Senza chiedere il permesso alla funzionaria, alzai la parte sinistra del quadro di qualche millimetro fino a che la linea del mare non si trovò in orizzontale con il mio sguardo. Proprio allora, dal retro, cadde qualcosa.
«Fu così che lo scoprimmo», disse orgogliosa, mentre si chinava a raccogliere una busta dal formato insolitamente piccolo. «Il signor Albert ideò un’intercapedine dietro la cornice che fa cadere il suo contenuto solamente quando lo si inclina così come ha fatto lei ora. Ingegnoso, non le sembra?».
La donna mi porse delicatamente la bustina, che mi ricordò quelle che si utilizzavano, anni addietro, per i santini della prima comunione.
«Solamente io e il direttore del centro siamo a conoscenza di questo piccolo segreto.

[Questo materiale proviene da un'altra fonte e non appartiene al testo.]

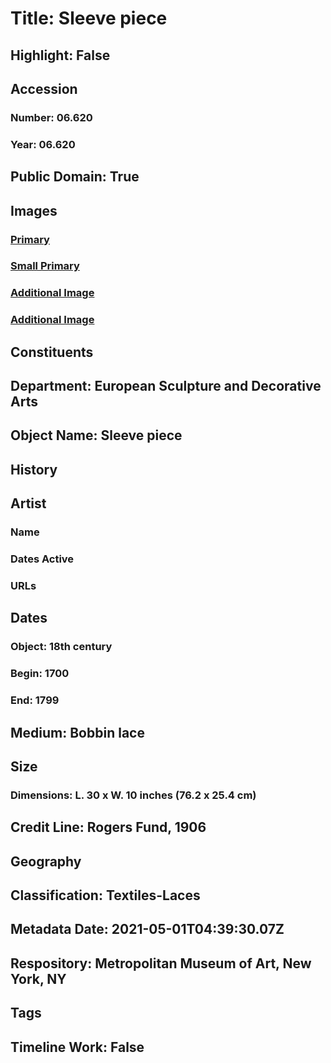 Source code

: # Title: Sleeve piece
## Highlight: False
## Accession
### Number: 06.620
### Year: 06.620
## Public Domain: True
## Images
### [Primary](https://images.metmuseum.org/CRDImages/es/original/DP5166.jpg)
### [Small Primary](https://images.metmuseum.org/CRDImages/es/web-large/DP5166.jpg)
### [Additional Image](https://images.metmuseum.org/CRDImages/es/original/DP5166_06.620.jpg)
### [Additional Image](https://images.metmuseum.org/CRDImages/es/original/632.jpg)
## Constituents
## Department: European Sculpture and Decorative Arts
## Object Name: Sleeve piece
## History
## Artist
### Name
### Dates Active
### URLs
## Dates
### Object: 18th century
### Begin: 1700
### End: 1799
## Medium: Bobbin lace
## Size
### Dimensions: L. 30 x W. 10 inches (76.2 x 25.4 cm)
## Credit Line: Rogers Fund, 1906
## Geography
## Classification: Textiles-Laces
## Metadata Date: 2021-05-01T04:39:30.07Z
## Respository: Metropolitan Museum of Art, New York, NY
## Tags
## Timeline Work: False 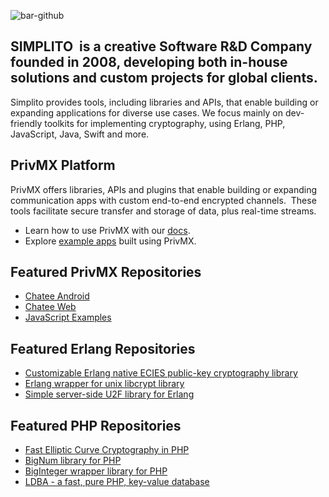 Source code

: ![bar-github](https://github.com/user-attachments/assets/74ae031d-b1fa-4ebe-a28c-05df97e47411)

## SIMPLITO  is a creative Software R&D Company founded in 2008, developing both in-house solutions and custom projects for global clients.

Simplito provides tools, including libraries and APIs, that enable building or expanding applications for diverse use cases. We focus mainly on dev-friendly toolkits for implementing cryptography, using Erlang, PHP, JavaScript, Java, Swift and more.

## PrivMX Platform

PrivMX offers libraries, APIs and plugins that enable building or expanding communication apps with custom end-to-end encrypted channels. 
These tools facilitate secure transfer and storage of data, plus real-time streams.

- Learn how to use PrivMX with our [docs](https://docs.privmx.cloud/).
- Explore [example apps](https://github.com/simplito/privmx-endpoint-examples-js) built using PrivMX.

## Featured PrivMX Repositories
- [Chatee Android](https://github.com/simplito/privmx-chatee-android)
- [Chatee Web](https://github.com/simplito/privmx-chatee)
- [JavaScript Examples](https://github.com/simplito/privmx-endpoint-examples-js)

## Featured Erlang Repositories
- [Customizable Erlang native ECIES public-key cryptography library](https://github.com/simplito/ecies-erl)
- [Erlang wrapper for unix libcrypt library](https://github.com/simplito/crypt-erl)
- [Simple server-side U2F library for Erlang](https://github.com/simplito/u2f-erl)

## Featured PHP Repositories
- [Fast Elliptic Curve Cryptography in PHP](https://github.com/simplito/elliptic-php)
- [BigNum library for PHP](https://github.com/simplito/bn-php)
- [BigInteger wrapper library for PHP](https://github.com/simplito/bigint-wrapper-php)
- [LDBA - a fast, pure PHP, key-value database](https://github.com/simplito/ldba-php)
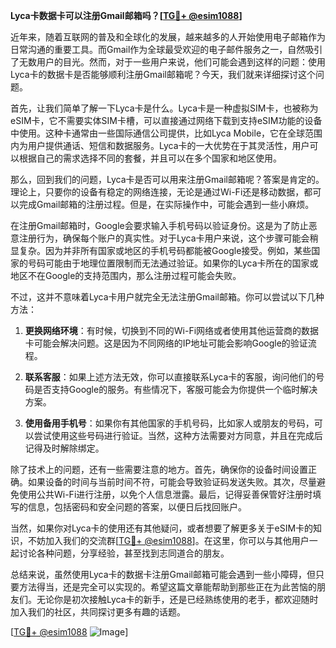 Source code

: **Lyca卡数据卡可以注册Gmail邮箱吗？[[TG💪+ @esim1088](https://t.me/s/esim1088)]**

近年来，随着互联网的普及和全球化的发展，越来越多的人开始使用电子邮箱作为日常沟通的重要工具。而Gmail作为全球最受欢迎的电子邮件服务之一，自然吸引了无数用户的目光。然而，对于一些用户来说，他们可能会遇到这样的问题：使用Lyca卡的数据卡是否能够顺利注册Gmail邮箱呢？今天，我们就来详细探讨这个问题。

首先，让我们简单了解一下Lyca卡是什么。Lyca卡是一种虚拟SIM卡，也被称为eSIM卡，它不需要实体SIM卡槽，可以直接通过网络下载到支持eSIM功能的设备中使用。这种卡通常由一些国际通信公司提供，比如Lyca Mobile，它在全球范围内为用户提供通话、短信和数据服务。Lyca卡的一大优势在于其灵活性，用户可以根据自己的需求选择不同的套餐，并且可以在多个国家和地区使用。

那么，回到我们的问题，Lyca卡是否可以用来注册Gmail邮箱呢？答案是肯定的。理论上，只要你的设备有稳定的网络连接，无论是通过Wi-Fi还是移动数据，都可以完成Gmail邮箱的注册过程。但是，在实际操作中，可能会遇到一些小麻烦。

在注册Gmail邮箱时，Google会要求输入手机号码以验证身份。这是为了防止恶意注册行为，确保每个账户的真实性。对于Lyca卡用户来说，这个步骤可能会稍显复杂。因为并非所有国家或地区的手机号码都能被Google接受。例如，某些国家的号码可能由于地理位置限制而无法通过验证。如果你的Lyca卡所在的国家或地区不在Google的支持范围内，那么注册过程可能会失败。

不过，这并不意味着Lyca卡用户就完全无法注册Gmail邮箱。你可以尝试以下几种方法：

1. **更换网络环境**：有时候，切换到不同的Wi-Fi网络或者使用其他运营商的数据卡可能会解决问题。这是因为不同网络的IP地址可能会影响Google的验证流程。

2. **联系客服**：如果上述方法无效，你可以直接联系Lyca卡的客服，询问他们的号码是否支持Google的服务。有些情况下，客服可能会为你提供一个临时解决方案。

3. **使用备用手机号**：如果你有其他国家的手机号码，比如家人或朋友的号码，可以尝试使用这些号码进行验证。当然，这种方法需要对方同意，并且在完成后记得及时解除绑定。

除了技术上的问题，还有一些需要注意的地方。首先，确保你的设备时间设置正确。如果设备的时间与当前时间不符，可能会导致验证码发送失败。其次，尽量避免使用公共Wi-Fi进行注册，以免个人信息泄露。最后，记得妥善保管好注册时填写的信息，包括密码和安全问题的答案，以便日后找回账户。

当然，如果你对Lyca卡的使用还有其他疑问，或者想要了解更多关于eSIM卡的知识，不妨加入我们的交流群[[TG💪+ @esim1088](https://t.me/s/esim1088)]。在这里，你可以与其他用户一起讨论各种问题，分享经验，甚至找到志同道合的朋友。

总结来说，虽然使用Lyca卡的数据卡注册Gmail邮箱可能会遇到一些小障碍，但只要方法得当，还是完全可以实现的。希望这篇文章能帮助到那些正在为此苦恼的朋友们。无论你是初次接触Lyca卡的新手，还是已经熟练使用的老手，都欢迎随时加入我们的社区，共同探讨更多有趣的话题。

[[TG💪+ @esim1088](https://t.me/s/esim1088) ![Image](https://i.postimg.cc/4NQfJmqS/Snipaste-2025-05-13-00-14-12.png)]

Lei sarà la terza persona. Se l’è guadagnato per il fatto di essere venuto da tanto lontano».
Aprii con cautela la busta, che aveva il francobollo timbrato, anche se non riuscii a decifrarne la provenienza. Ne estrassi un foglio di carta velina piegato più volte. Nell’aprirlo, riconobbi la stessa grafia della cartolina di Cadaqués, anche se con un tratto più insicuro e infantile.
Un brivido mi corse lungo la schiena, e le mie mani cominciarono a tremare leggermente mentre leggevo la lettera:
Trinity, 3 gennaio 1955
Caro nonno,
è così grande il deserto e così piccola la mia speranza di rivederti!
Penso molte volte a quello che mi dicesti: c’è una forza più potente della gravità, del magnetismo e della fissione nucleare. La nostra missione come esseri umani è scoprirla e domarla per illuminare il mondo intero.
Se questa forza esiste, dobbiamo liberarla proprio qui, nel luogo più triste della Terra. Per questo resteremo.